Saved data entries
BEGIN
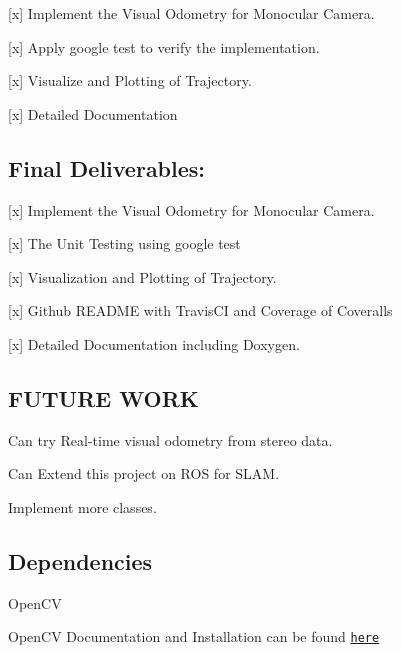 \begin{DoxyItemize}
\item \mbox{[}x\mbox{]} Implement the Visual Odometry for Monocular Camera.
\item \mbox{[}x\mbox{]} Apply google test to verify the implementation.
\item \mbox{[}x\mbox{]} Visualize and Plotting of Trajectory.
\item \mbox{[}x\mbox{]} Detailed Documentation \subsection*{Final Deliverables\+:}
\end{DoxyItemize}


\begin{DoxyItemize}
\item \mbox{[}x\mbox{]} Implement the Visual Odometry for Monocular Camera.
\item \mbox{[}x\mbox{]} The Unit Testing using google test
\item \mbox{[}x\mbox{]} Visualization and Plotting of Trajectory.
\item \mbox{[}x\mbox{]} Github R\+E\+A\+D\+ME with Travis\+CI and Coverage of Coveralls
\item \mbox{[}x\mbox{]} Detailed Documentation including Doxygen.
\end{DoxyItemize}

\subsection*{F\+U\+T\+U\+RE W\+O\+RK}


\begin{DoxyItemize}
\item Can try Real-\/time visual odometry from stereo data.
\item Can Extend this project on R\+OS for S\+L\+AM.
\item Implement more classes.
\end{DoxyItemize}

\subsection*{Dependencies}


\begin{DoxyItemize}
\item Open\+CV
\item Open\+CV Documentation and Installation can be found \href{https://docs.opencv.org/trunk/d7/d9f/tutorial_linux_install.html}{\tt here}
\end{DoxyItemize}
END
## Work instruction
Provide an exact copy of the records, excluding every picture.

## Worked solution
 \begin{DoxyItemize}
\item \mbox{[}x\mbox{]} Implement the Visual Odometry for Monocular Camera.
\item \mbox{[}x\mbox{]} Apply google test to verify the implementation.
\item \mbox{[}x\mbox{]} Visualize and Plotting of Trajectory.
\item \mbox{[}x\mbox{]} Detailed Documentation \subsection*{Final Deliverables\+:}
\end{DoxyItemize}


\begin{DoxyItemize}
\item \mbox{[}x\mbox{]} Implement the Visual Odometry for Monocular Camera.
\item \mbox{[}x\mbox{]} The Unit Testing using google test
\item \mbox{[}x\mbox{]} Visualization and Plotting of Trajectory.
\item \mbox{[}x\mbox{]} Github R\+E\+A\+D\+ME with Travis\+CI and Coverage of Coveralls
\item \mbox{[}x\mbox{]} Detailed Documentation including Doxygen.
\end{DoxyItemize}

\subsection*{F\+U\+T\+U\+RE W\+O\+RK}


\begin{DoxyItemize}
\item Can try Real-\/time visual odometry from stereo data.
\item Can Extend this project on R\+OS for S\+L\+AM.
\item Implement more classes.
\end{DoxyItemize}

\subsection*{Dependencies}


\begin{DoxyItemize}
\item Open\+CV
\item Open\+CV Documentation and Installation can be found \href{https://docs.opencv.org/trunk/d7/d9f/tutorial_linux_install.html}{\tt here}
\end{DoxyItemize}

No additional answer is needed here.